D’après le visage marqué de Tony et son aisance à manipuler son arme, Austin n’eut aucun mal à deviner le genre d’ennuis qu’il pouvait avoir, mais il ne posa pas de question.

— Je suppose que l’homme qui vous a appelé n’a pas laissé son nom. Ni celui de la personne pour laquelle il appelait.

— Si et non. C’est juste, il n’a pas laissé son nom. Mais il a précisé qu’il n’agissait pas seul et qu’il avait de nombreux frères.

— Des frères ! N’a-t-il pas plutôt parlé de Fraternité ?

— Oui, je crois que c’est ce qu’il a dit. Vous en avez entendu parler ?

— D existait une organisation appelée la Fraternité du Saint Sabre de la Vérité. Elle travaillait avec l’Inquisition espagnole. Mais c’était il y a des centaines d’années !

— La Mafia est née il y a des centaines d’années, répondit Donatelli avec un sourire amusé à son cousin. Pourquoi serait-ce différent ?

— L’existence continue de la Mafia est bien établie d’après ses activités incessantes.

— Oui, c’est vrai, mais même si les gens du Vieux Pays connaissaient son existence et savaient que la Main Noire était partie en Amérique avec les émigrants, la police n’a jamais rien su de Cosa Nostra avant de trouver quelqu’un qui, par accident, a brisé le code du silence. Le silence ou la mort.

— Vous voulez dire qu’il est possible qu’une organisation puisse opérer en secret pendant des siècles ? Donatelli ouvrit ses mains tendues.

— La Mafia accomplissait des meurtres, des extorsions, des vols. Et pourtant, le chef du FBI, Hoover, jurait que Cosa Nostra n’existait pas.

Tout en réfléchissant aux paroles de Donatelli, pensant qu’il marquait un point, Austin examina la pièce.

— Vous avez parcouru un long chemin depuis que vous étiez serveur, dit-il en considérant les panneaux de bois et les décorations de cuivre.

— J’ai reçu de l’aide. Après le naufrage, j’ai décidé de ne jamais remettre les pieds sur un bateau, dit-il en riant. Il n’y a rien de tel que d’être prisonnier d’un navire qui coule pour ôter tout romantisme à la mer. La femme que j’ai essayé d’aider est malheureusement morte de ses blessures. Quand je suis allé à son enterrement, son mari m’a à nouveau remercié.
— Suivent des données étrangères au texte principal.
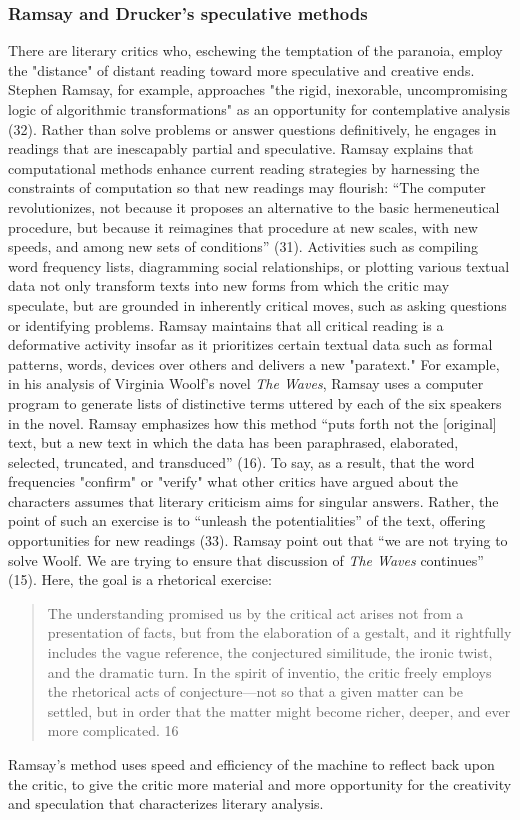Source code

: \documentclass[11pt]{article}
\begin{document}
\subsubsection{Ramsay and Drucker's speculative methods}
\label{sec:org1c9610f}
There are literary critics who, eschewing the temptation of the
paranoia, employ the "distance" of distant reading toward more
speculative and creative ends. Stephen Ramsay, for example, approaches
"the rigid, inexorable, uncompromising logic of algorithmic
transformations" as an opportunity for contemplative analysis
(32). Rather than solve problems or answer questions definitively, he
engages in readings that are inescapably partial and
speculative. Ramsay explains that computational methods enhance
current reading strategies by harnessing the constraints of
computation so that new readings may flourish: “The computer
revolutionizes, not because it proposes an alternative to the basic
hermeneutical procedure, but because it reimagines that procedure at
new scales, with new speeds, and among new sets of conditions”
(31). Activities such as compiling word frequency lists, diagramming
social relationships, or plotting various textual data not only
transform texts into new forms from which the critic may speculate,
but are grounded in inherently critical moves, such as asking
questions or identifying problems. Ramsay maintains that all critical
reading is a deformative activity insofar as it prioritizes certain
textual data such as formal patterns, words, devices over others and
delivers a new "paratext." For example, in his analysis of Virginia
Woolf’s novel \emph{The Waves}, Ramsay uses a computer program to generate
lists of distinctive terms uttered by each of the six speakers in the
novel. Ramsay emphasizes how this method “puts forth not the
[original] text, but a new text in which the data has been
paraphrased, elaborated, selected, truncated, and transduced” (16). To
say, as a result, that the word frequencies "confirm" or "verify" what
other critics have argued about the characters assumes that literary
criticism aims for singular answers. Rather, the point of such an
exercise is to “unleash the potentialities” of the text, offering
opportunities for new readings (33). Ramsay point out that “we are not
trying to solve Woolf. We are trying to ensure that discussion of \emph{The
Waves} continues” (15). Here, the goal is a rhetorical exercise:
\begin{quote}
The understanding promised us by the critical act arises not from a
presentation of facts, but from the elaboration of a gestalt, and it
rightfully includes the vague reference, the conjectured similitude,
the ironic twist, and the dramatic turn. In the spirit of inventio,
the critic freely employs the rhetorical acts of conjecture—not so
that a given matter can be settled, but in order that the matter might
become richer, deeper, and ever more complicated. 16
\end{quote}
Ramsay's method uses speed and efficiency of the machine to reflect
back upon the critic, to give the critic more material and more
opportunity for the creativity and speculation that characterizes
literary analysis. 
\end{document}
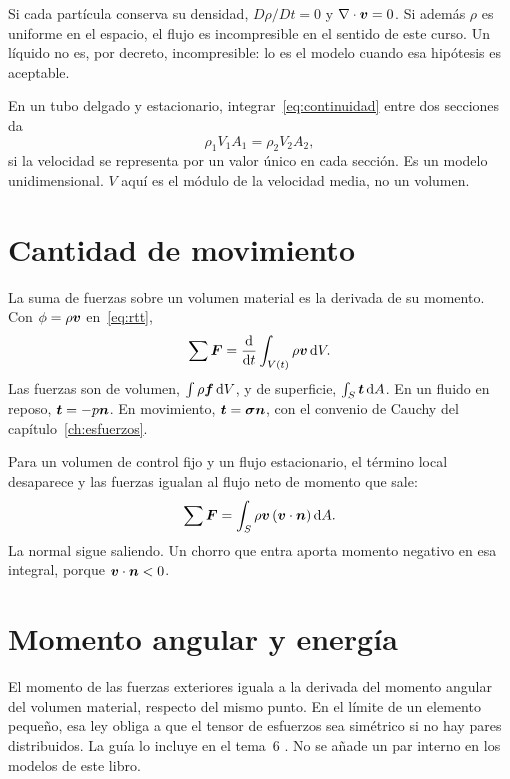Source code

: Si cada partícula conserva su densidad, \(D\rho/Dt=0\) y \(\nabla\cdot\vect{v}=0\). Si además \(\rho\) es uniforme en el espacio, el flujo es incompresible en el sentido de este curso. Un líquido no es, por decreto, incompresible: lo es el modelo cuando esa hipótesis es aceptable.

En un tubo delgado y estacionario, integrar~\eqref{eq:continuidad} entre dos secciones da
\begin{equation}
\label{eq:caudal}
\rho_1 V_1 A_1=\rho_2 V_2 A_2,
\end{equation}
si la velocidad se representa por un valor único en cada sección. Es un modelo unidimensional. \(V\) aquí es el módulo de la velocidad media, no un volumen.

\section{Cantidad de movimiento}

La suma de fuerzas sobre un volumen material es la derivada de su momento. Con \(\phi=\rho\vect{v}\) en~\eqref{eq:rtt},
\begin{equation}
\label{eq:momento-integral}
\sum\vect{F}
=\frac{\mathrm{d}}{\mathrm{d}t}\int_{V(t)}\rho\vect{v}\,\mathrm{d}V.
\end{equation}
Las fuerzas son de volumen, \(\int\rho\vect{f}\,\mathrm{d}V\), y de superficie, \(\int_S\vect{t}\,\mathrm{d}A\). En un fluido en reposo, \(\vect{t}=-p\vect{n}\). En movimiento, \(\vect{t}=\mat{\sigma}\vect{n}\), con el convenio de Cauchy del capítulo~\ref{ch:esfuerzos}.

Para un volumen de control fijo y un flujo estacionario, el término local desaparece y las fuerzas igualan al flujo neto de momento que sale:
\begin{equation}
\label{eq:momento-vc}
\sum\vect{F}=\int_S\rho\vect{v}\,(\vect{v}\cdot\vect{n})\,\mathrm{d}A.
\end{equation}
La normal sigue saliendo. Un chorro que entra aporta momento negativo en esa integral, porque \(\vect{v}\cdot\vect{n}<0\).

\section{Momento angular y energía}

El momento de las fuerzas exteriores iguala a la derivada del momento angular del volumen material, respecto del mismo punto. En el límite de un elemento pequeño, esa ley obliga a que el tensor de esfuerzos sea simétrico si no hay pares distribuidos. La guía lo incluye en el tema~6 \parencite{uleGuia2026}. No se añade un par interno en los modelos de este libro.

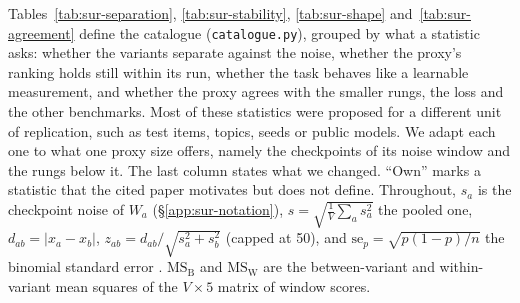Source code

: Tables~\ref{tab:sur-separation}, \ref{tab:sur-stability}, \ref{tab:sur-shape} and~\ref{tab:sur-agreement} define the catalogue (\texttt{catalogue.py}), grouped by what a statistic asks: whether the variants separate against the noise, whether the proxy's ranking holds still within its run, whether the task behaves like a learnable measurement, and whether the proxy agrees with the smaller rungs, the loss and the other benchmarks.
Most of these statistics were proposed for a different unit of replication, such as test items, topics, seeds or public models.
We adapt each one to what one proxy size offers, namely the checkpoints of its noise window and the rungs below it. The last column states what we changed.
``Own'' marks a statistic that the cited paper motivates but does not define.
Throughout, $s_a$ is the checkpoint noise of $W_a$ (\S\ref{app:sur-notation}), $s = \sqrt{\frac{1}{V}\sum_a s_a^2}$ the pooled one, $d_{ab} = |x_a - x_b|$, $z_{ab} = d_{ab}/\sqrt{s_a^2 + s_b^2}$ (capped at 50), and $\mathrm{se}_p = \sqrt{p(1-p)/n}$ the binomial standard error \citep{miller_adding_2024}.
$\mathrm{MS_B}$ and $\mathrm{MS_W}$ are the between-variant and within-variant mean squares of the $V \times 5$ matrix of window scores.

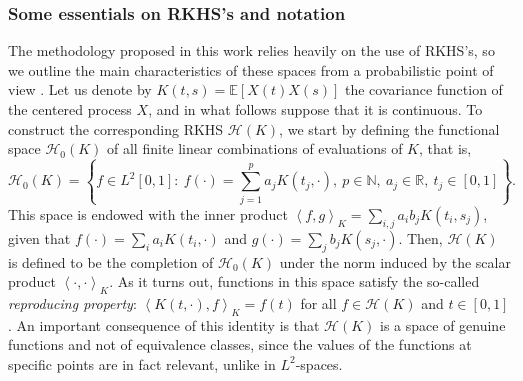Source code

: \documentclass{article}
\numberwithin{equation}{section}
\theoremstyle{plain}
\theoremstyle{definition}
\newcommand{\N}{\mathbb{N}}
\newcommand{\R}{\mathbb{R}}
\newcommand{\Hcal}{\mathcal{H}}
\newcommand\dotprod[2]{\left\langle#1,#2\right\rangle}
\begin{document}
\subsubsection*{Some essentials on RKHS's and notation}\label{sec:rkhs}

The methodology proposed in this work relies heavily on the use of RKHS's, so we outline the main characteristics of these spaces from a probabilistic point of view \citep[for a more detailed account, see for example][]{berlinet2004reproducing}. Let us denote by \(K(t, s)= \mathbb E[X(t)X(s)]\) the covariance function of the centered process \(X\), and in what follows suppose that it is continuous. To construct the corresponding RKHS \(\Hcal(K)\), we start by defining the functional space \(\Hcal_0(K)\) of all finite linear combinations of evaluations of \(K\), that is,
\begin{equation}\label{eq:h0}
  \Hcal_0(K) = \left\{ f \in L^2[0,1]: \ f(\cdot) = \sum_{j=1}^p a_j K(t_j, \cdot), \ p \in \N, \ a_j \in \R, \ t_j \in [0, 1] \right\}.
\end{equation}
This space is endowed with the inner product \(\dotprod{f}{g}_K = \sum_{i, j} a_i b_j K(t_i, s_j)\), given that \(f(\cdot)=\sum_i a_i K(t_i, \cdot) \) and \(g(\cdot)=\sum_j b_j K(s_j, \cdot)\). Then, \(\Hcal(K)\) is defined to be the completion of \(\Hcal_0(K)\) under the norm induced by the scalar product \(\dotprod{\cdot}{\cdot}_K\). As it turns out, functions in this space satisfy the so-called \textit{reproducing property}: \(\dotprod{K(t, \cdot)}{f}_K = f(t)\) for all \(f \in \Hcal(K)\) and \(t \in [0, 1]\). An important consequence of this identity is that \(\Hcal(K)\) is a space of genuine functions and not of equivalence classes, since the values of the functions at specific points are in fact relevant, unlike in \(L^2\)-spaces.
\end{document}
Il a dit qu’il voulait faire quelque chose pour moi. Je lui ai avoué mon rêve d’avoir un petit restaurant à moi. Il m’a donné l’argent pour en acheter un à New York à condition que je suive des cours d’anglais et de gestion qu’il était prêt à payer. J’ai appelé le restaurant Myra, du nom de la femme de M. Carey. J’ai ouvert six autres restaurants dans de grandes villes de ce pays. Ils m’ont rendu millionnaire et m’ont permis de vivre comme ça. J’ai épousé une femme merveilleuse. Elle m’a donné quatre fils et une fille qui sont tous dans la restauration et beaucoup, beaucoup de petits-enfants. Il finit son verre de grappa et le reposa sur la table.
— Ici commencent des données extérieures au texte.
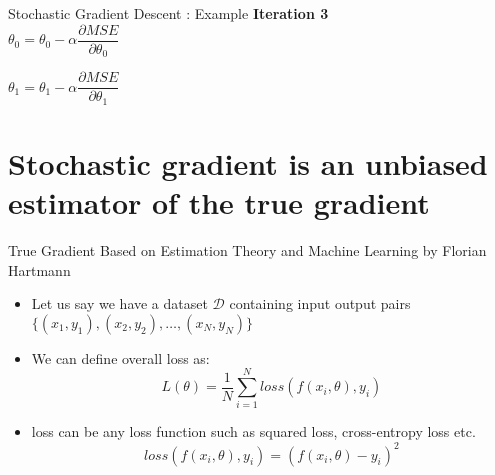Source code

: \documentclass[usenames,dvipsnames]{beamer}
\begin{document}
                        \begin{frame}{Stochastic Gradient Descent : Example}
                        \textbf{Iteration 3}\\
                        \vspace{0.5cm}
                        $\theta_0 = \theta_0 - \alpha\dfrac{\partial MSE}{\partial \theta_0}$\\ 
                        \vspace{0.5cm}
                        
                        $\theta_1 = \theta_1 - \alpha\dfrac{\partial MSE}{\partial \theta_1}$\\ 
                        \vspace{0.5cm}
                        \end{frame}
                                       
                        
    \section{Stochastic gradient is an unbiased estimator of the true gradient}


    \begin{frame}{True Gradient}
        Based on Estimation Theory and Machine Learning by Florian Hartmann

        \begin{itemize}[<+->]
            \item Let us say we have a dataset $\mathcal{D}$ containing input output pairs $\{(x_1, y_1), (x_2, y_2), \ldots, (x_N, y_N)\}$
            \item We can define overall loss as:
                $$L(\theta) = \frac{1}{N}\sum_{i=1}^{N}loss(f(x_i, \theta), y_i)$$
            \item loss can be any loss function such as squared loss, cross-entropy loss etc.
            $$loss(f(x_i, \theta), y_i) = (f(x_i, \theta) - y_i)^2$$
        \end{itemize}
    \end{frame}
\end{document}
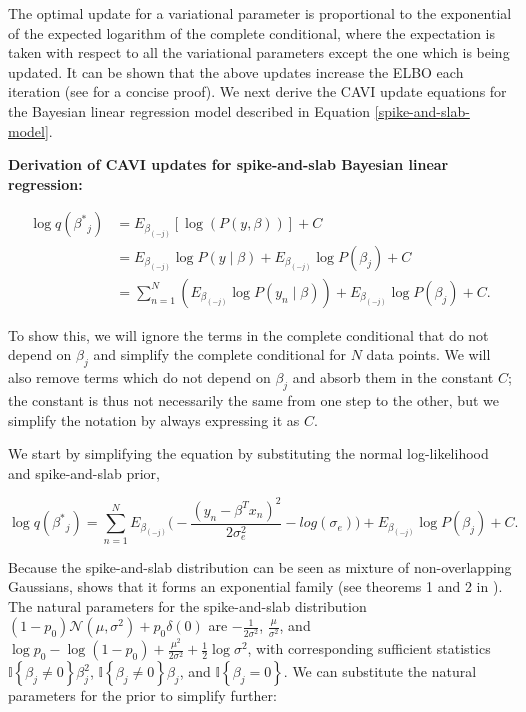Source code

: %
The optimal update for a variational parameter is proportional to the exponential of the expected logarithm of the complete conditional, where the expectation is taken with respect to all the variational parameters except the one which is being updated.
%
It can be shown that the above updates increase the ELBO each iteration (see \cite{blei2017variational} for a concise proof).
%
We next derive the CAVI update equations for the Bayesian linear regression model described in Equation \ref{spike-and-slab-model}.
%

%
\vspace{3mm}
\noindent \textbf{Derivation of CAVI updates for spike-and-slab Bayesian linear regression:}

\begin{align}
    \log q(\beta^{*}{_j}) &= E_{\beta_{(-j)}} [\log(P(y, \beta))] + C \nonumber \\
    &= E_{\beta_{(-j)}} \log P(y \mid \beta) + E_{\beta_{(-j)}} \log P(\beta_j) + C \nonumber \\
    &= \sum_{n=1}^N \left( E_{\beta_{(-j)}} \log P(y_n \mid \beta) \right) + E_{\beta_{(-j)}} \log P(\beta_j) + C \label{cavi-1}.
\end{align}

%
To show this, we will ignore the terms in the complete conditional that do not depend on $\beta_j$ and simplify the complete conditional for $N$ data points.
%
We will also remove terms which do not depend on $\beta_j$ and absorb them in the constant $C$; the constant is thus not necessarily the same from one step to the other, but we simplify the notation by always expressing it as $C$.
%

%
We start by simplifying the equation by substituting the normal log-likelihood and spike-and-slab prior,

\begin{equation}
    \log q(\beta^{*}{_j}) = \sum_{n=1}^N E_{\beta_{(-j)}} \Big(- \frac{(y_n - \beta^T x_n)^2}{2 \sigma_e^2}  - log(\sigma_{e}) \Big)+ E_{\beta_{(-j)}}  \log P(\beta_j) + C.
\end{equation}

%
Because the spike-and-slab distribution can be seen as mixture of non-overlapping Gaussians, \cite{spence2020flexible} shows that it forms an exponential family (see theorems 1 and 2 in \cite{spence2020flexible}).
%
The natural parameters for the spike-and-slab distribution $(1-p_0) \mathcal{N}(\mu, \sigma^2) + p_0 \delta(0)$ are $-\frac{1}{2\sigma^2}$, $\frac{\mu}{\sigma^2}$, and $\log p_0 - \log (1-p_0) + \frac{\mu^2}{2\sigma^2} + \frac{1}{2}\log \sigma^2$, with corresponding sufficient statistics $\mathbb{I}\left\{\beta_j \ne 0\right\} \beta_j^2$, $\mathbb{I}\left\{\beta_j \ne 0\right\} \beta_j$, and $\mathbb{I}\left\{\beta_j = 0\right\}$.
%
We can substitute the natural parameters for the prior to simplify further: 

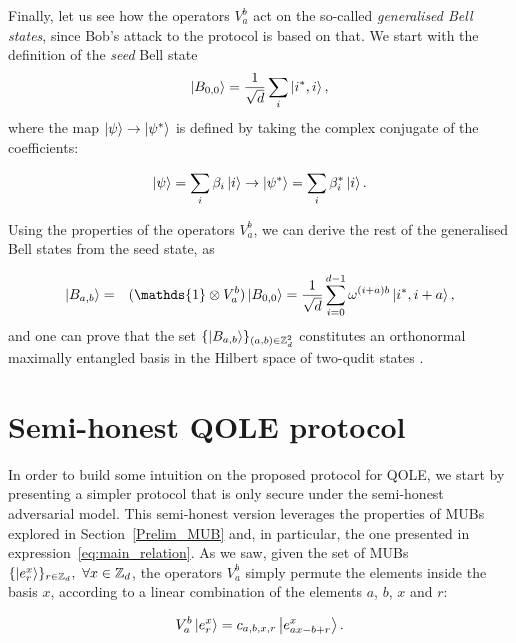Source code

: Finally, let us see how the operators $V^b_a$ act on the so-called \textit{generalised Bell states}, since Bob's attack to the protocol is based on that. We start with the definition of the \textit{seed} Bell state 
\begin{equation*}
    \ket{B_{0,0}} = \frac{1}{\sqrt{d}}\sum_{i} \ket{i^*, i},\label{eq:Bellseed}
\end{equation*}
where the map $\ket{\psi}\rightarrow\ket{\psi^*}$ is defined by taking the complex conjugate of the coefficients:

$$\ket{\psi} = \sum_i \beta_i \ket{i}\rightarrow \ket{\psi^*} = \sum_i \beta_i^* \ket{i}.$$

Using the properties of the operators $V_a^b$, we can derive the rest of the generalised Bell states from the seed state, as

\begin{eqnarray}
\ket{B_{a,b}} &=& (\mathds{1} \otimes V^b_a) \ket{B_{0,0}} = \frac{1}{\sqrt{d}} \sum_{i=0}^{d-1} \omega^{(i+a)b} \ket{i^*, i+a}, \label{eq:bob_attack}
\end{eqnarray}
and one can prove that the set $\{\ket{B_{a, b}}\}_{(a,b) \in\mathbb{Z}_d^2}$ constitutes an orthonormal maximally entangled basis in the Hilbert space of two-qudit states \cite{DEBZ10}.



\section{Semi-honest QOLE protocol}\label{insecureQOLE}

 In order to build some intuition on the proposed protocol for QOLE, we start by presenting a simpler protocol that is only secure under the semi-honest adversarial model. This semi-honest version leverages the properties of MUBs explored in Section~\ref{Prelim_MUB} and, in particular, the one presented in expression~\eqref{eq:main_relation}. As we saw, given the set of MUBs $\{ \ket{e^x_r} \}_{r\in\mathbb{Z}_d},\ \forall x\in\mathbb{Z}_d$, the operators $V^b_a$ simply permute the elements inside the basis $x$, according to a linear combination of the elements $a$, $b$, $x$ and $r$:

\begin{equation}
V^b_a \ket{e^x_r} = c_{a, b, x, r} \ket{e^x_{ax - b +r}}.
\label{eq:main_ingredient}
\end{equation}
— J’ai construit cette maison pour ma famille, mais aussi, je crois, parce que ce n’est pas loin de l’endroit où le navire a coulé. Les nuits de brouillard comme celle-ci, ça fait revenir les souvenirs. Voyez-vous, monsieur Austin, l’accident a été tragique pour des tas de gens comme M. Carey. Mais il a changé ma vie en mieux.

— Pourquoi me racontez-vous ça maintenant ? Vous auriez pu me donner juste les renseignements que je demandais.

— Ma femme est morte l’an dernier. Après avoir survécu à l’Andréa Doria, je me suis dit que je ne vivrai pas éternellement. J’ai vu dans sa mort le rappel du fait que moi aussi j’étais mortel, comme tout le monde. Je ne suis pas un homme religieux, mais j’ai commencé à me dire qu’il fallait remettre certaines choses en ordre. Tous ces hommes qui sont morts dans les cales du navire. Peut-être aussi tous ceux dont vous m’avez parlé. Il faut que quelqu’un parle pour eux. (Ses mâchoires se serrèrent.) Je serai le porte-parole des morts.

Donatelli regarda la pendule murale.

— Il est tard, monsieur Austin. Avez-vous un endroit où dormir ?

— J’ai pensé prendre une chambre dans un motel.

— Ce ne sera pas nécessaire. Vous dormirez ici ce soir et vous serez mon hôte pour le petit déjeuner. Pour dîner ce soir, je vais vous préparer une pasta spéciale. Tomates et zucchini[43] du jardin.

— Il est impossible de repousser une offre pareille !

— Bien. (Il servit une nouvelle rasade de grappa et leva son verre.) Et quand nous aurons mangé et bu, nous trouverons le moyen de montrer à ces gens ce qu’il en coûte d’embêter un Sicilien.